**Task item:** For this exercise, return exactly the lines of the material below that begin at the one with "- If you initialized" and stop after the one with "Verify on GitHub".
=== Begin Enclosure ===
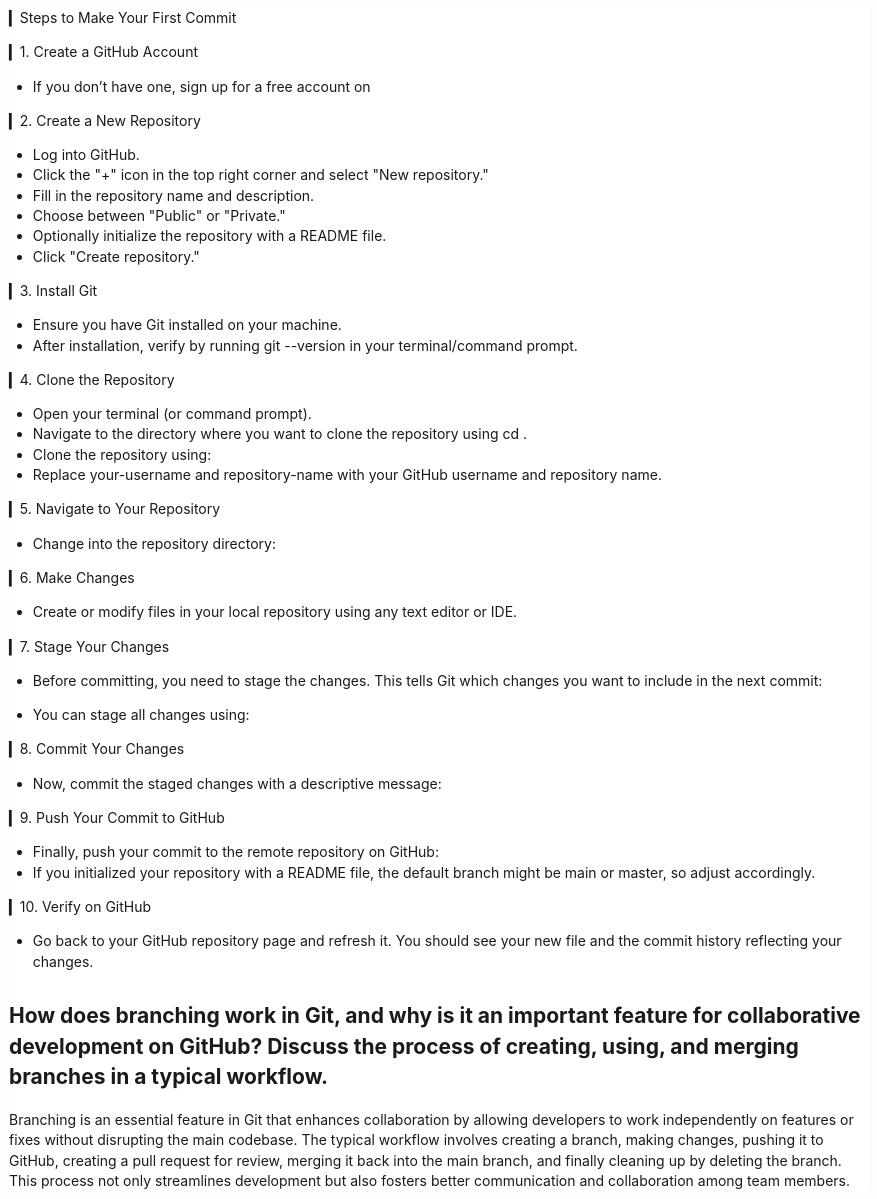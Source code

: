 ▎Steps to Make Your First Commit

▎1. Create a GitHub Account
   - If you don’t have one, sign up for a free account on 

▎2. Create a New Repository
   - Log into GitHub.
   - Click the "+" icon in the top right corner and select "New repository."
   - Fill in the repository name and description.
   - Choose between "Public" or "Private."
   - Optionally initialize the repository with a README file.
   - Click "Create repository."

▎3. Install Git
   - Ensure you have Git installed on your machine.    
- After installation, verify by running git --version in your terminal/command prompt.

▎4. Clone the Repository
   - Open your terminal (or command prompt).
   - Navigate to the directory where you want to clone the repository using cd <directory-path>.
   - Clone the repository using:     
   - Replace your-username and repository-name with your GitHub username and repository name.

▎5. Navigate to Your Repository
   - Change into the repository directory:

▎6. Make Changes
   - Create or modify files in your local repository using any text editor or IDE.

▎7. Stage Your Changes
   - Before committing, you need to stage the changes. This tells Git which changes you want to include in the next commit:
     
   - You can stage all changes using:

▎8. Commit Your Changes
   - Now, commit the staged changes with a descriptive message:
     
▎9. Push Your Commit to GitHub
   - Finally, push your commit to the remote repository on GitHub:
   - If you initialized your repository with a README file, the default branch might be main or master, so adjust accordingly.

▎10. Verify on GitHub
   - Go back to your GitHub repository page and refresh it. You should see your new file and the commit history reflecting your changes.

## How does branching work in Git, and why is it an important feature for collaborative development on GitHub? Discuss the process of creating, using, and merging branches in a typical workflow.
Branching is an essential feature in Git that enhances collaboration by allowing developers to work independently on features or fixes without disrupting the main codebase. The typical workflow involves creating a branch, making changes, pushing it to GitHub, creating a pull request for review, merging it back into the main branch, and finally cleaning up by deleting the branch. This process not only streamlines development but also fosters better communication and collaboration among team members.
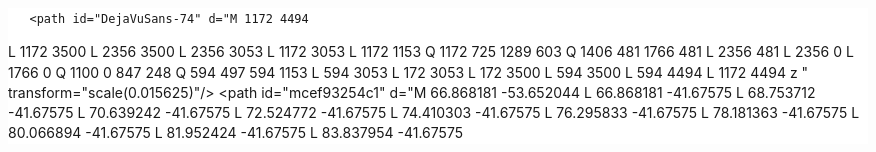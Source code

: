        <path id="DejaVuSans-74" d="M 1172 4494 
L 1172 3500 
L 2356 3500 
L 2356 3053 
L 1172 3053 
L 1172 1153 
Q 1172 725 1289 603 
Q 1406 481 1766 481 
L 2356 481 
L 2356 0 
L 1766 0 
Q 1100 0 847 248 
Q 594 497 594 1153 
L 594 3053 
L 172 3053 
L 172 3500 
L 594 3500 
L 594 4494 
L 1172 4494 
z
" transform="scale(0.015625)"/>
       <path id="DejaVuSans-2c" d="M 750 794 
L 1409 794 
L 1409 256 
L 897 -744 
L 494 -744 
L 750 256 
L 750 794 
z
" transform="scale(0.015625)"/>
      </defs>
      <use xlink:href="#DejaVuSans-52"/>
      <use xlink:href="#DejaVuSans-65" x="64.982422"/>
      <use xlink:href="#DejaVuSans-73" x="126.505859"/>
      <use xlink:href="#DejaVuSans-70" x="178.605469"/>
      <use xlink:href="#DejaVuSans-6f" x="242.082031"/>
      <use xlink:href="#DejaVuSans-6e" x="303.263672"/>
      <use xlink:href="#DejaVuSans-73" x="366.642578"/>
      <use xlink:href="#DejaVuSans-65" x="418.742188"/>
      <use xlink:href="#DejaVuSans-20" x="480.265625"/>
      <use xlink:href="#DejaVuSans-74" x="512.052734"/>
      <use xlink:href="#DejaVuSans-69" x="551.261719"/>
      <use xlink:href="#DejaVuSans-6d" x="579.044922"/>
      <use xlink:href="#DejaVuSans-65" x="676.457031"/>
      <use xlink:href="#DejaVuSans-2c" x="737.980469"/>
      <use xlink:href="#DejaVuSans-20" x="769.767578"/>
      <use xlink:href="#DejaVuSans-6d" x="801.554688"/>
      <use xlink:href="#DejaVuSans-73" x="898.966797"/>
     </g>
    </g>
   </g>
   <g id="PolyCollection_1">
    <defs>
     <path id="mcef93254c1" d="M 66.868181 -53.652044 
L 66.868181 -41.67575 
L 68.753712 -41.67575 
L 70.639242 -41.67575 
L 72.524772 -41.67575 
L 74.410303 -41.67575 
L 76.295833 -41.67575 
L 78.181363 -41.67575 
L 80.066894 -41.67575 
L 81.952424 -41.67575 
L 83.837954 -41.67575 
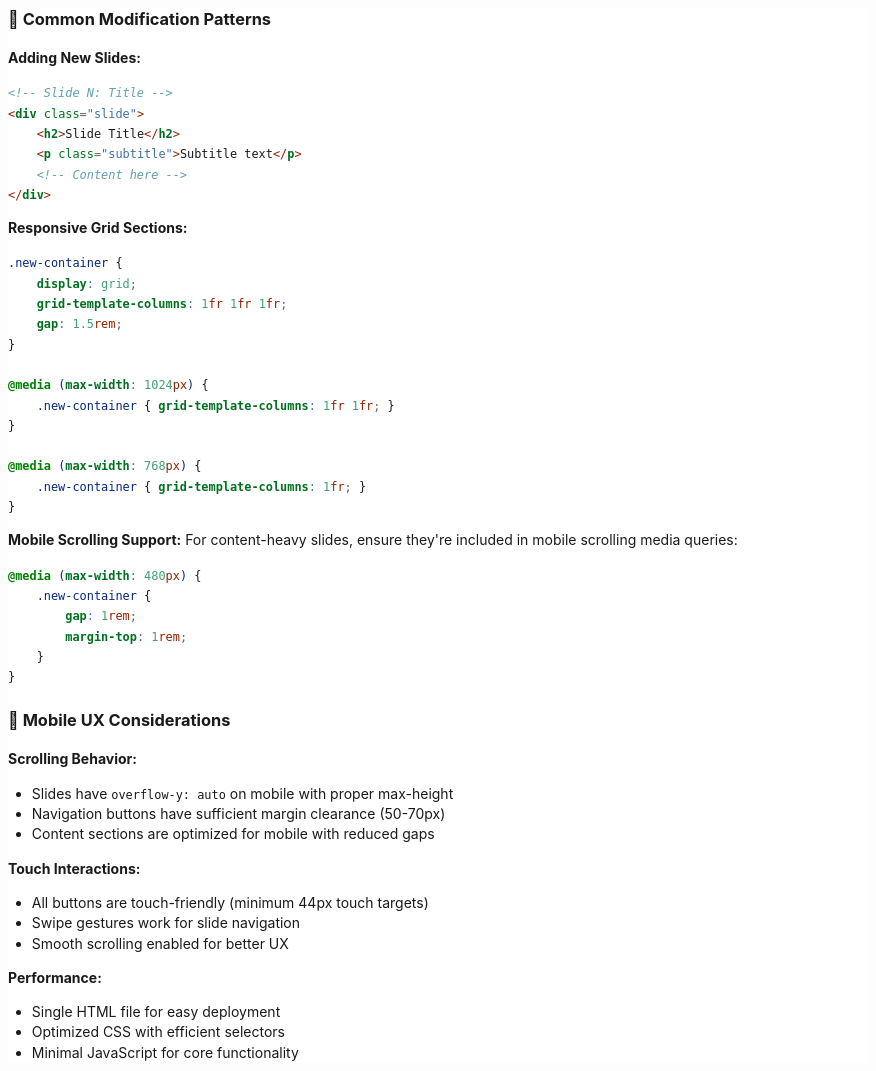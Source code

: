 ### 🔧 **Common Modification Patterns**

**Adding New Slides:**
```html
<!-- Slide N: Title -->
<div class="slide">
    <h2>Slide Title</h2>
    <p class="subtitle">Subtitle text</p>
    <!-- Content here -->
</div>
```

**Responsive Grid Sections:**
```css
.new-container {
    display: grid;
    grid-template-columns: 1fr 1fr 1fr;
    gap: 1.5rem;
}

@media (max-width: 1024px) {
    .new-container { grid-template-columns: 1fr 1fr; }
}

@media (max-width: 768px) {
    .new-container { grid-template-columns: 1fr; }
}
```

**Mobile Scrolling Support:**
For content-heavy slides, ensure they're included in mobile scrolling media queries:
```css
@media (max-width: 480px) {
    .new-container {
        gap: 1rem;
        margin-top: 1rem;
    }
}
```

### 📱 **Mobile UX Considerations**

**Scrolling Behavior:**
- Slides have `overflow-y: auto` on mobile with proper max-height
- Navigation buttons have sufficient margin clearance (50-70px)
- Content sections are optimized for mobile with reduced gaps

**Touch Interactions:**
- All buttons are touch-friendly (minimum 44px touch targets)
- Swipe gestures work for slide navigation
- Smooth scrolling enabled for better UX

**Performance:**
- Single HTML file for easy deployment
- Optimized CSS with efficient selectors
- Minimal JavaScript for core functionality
=== End Enclosure ===
**Exercise output:**
   - If you initialized your repository with a README file, the default branch might be main or master, so adjust accordingly.

▎10. Verify on GitHub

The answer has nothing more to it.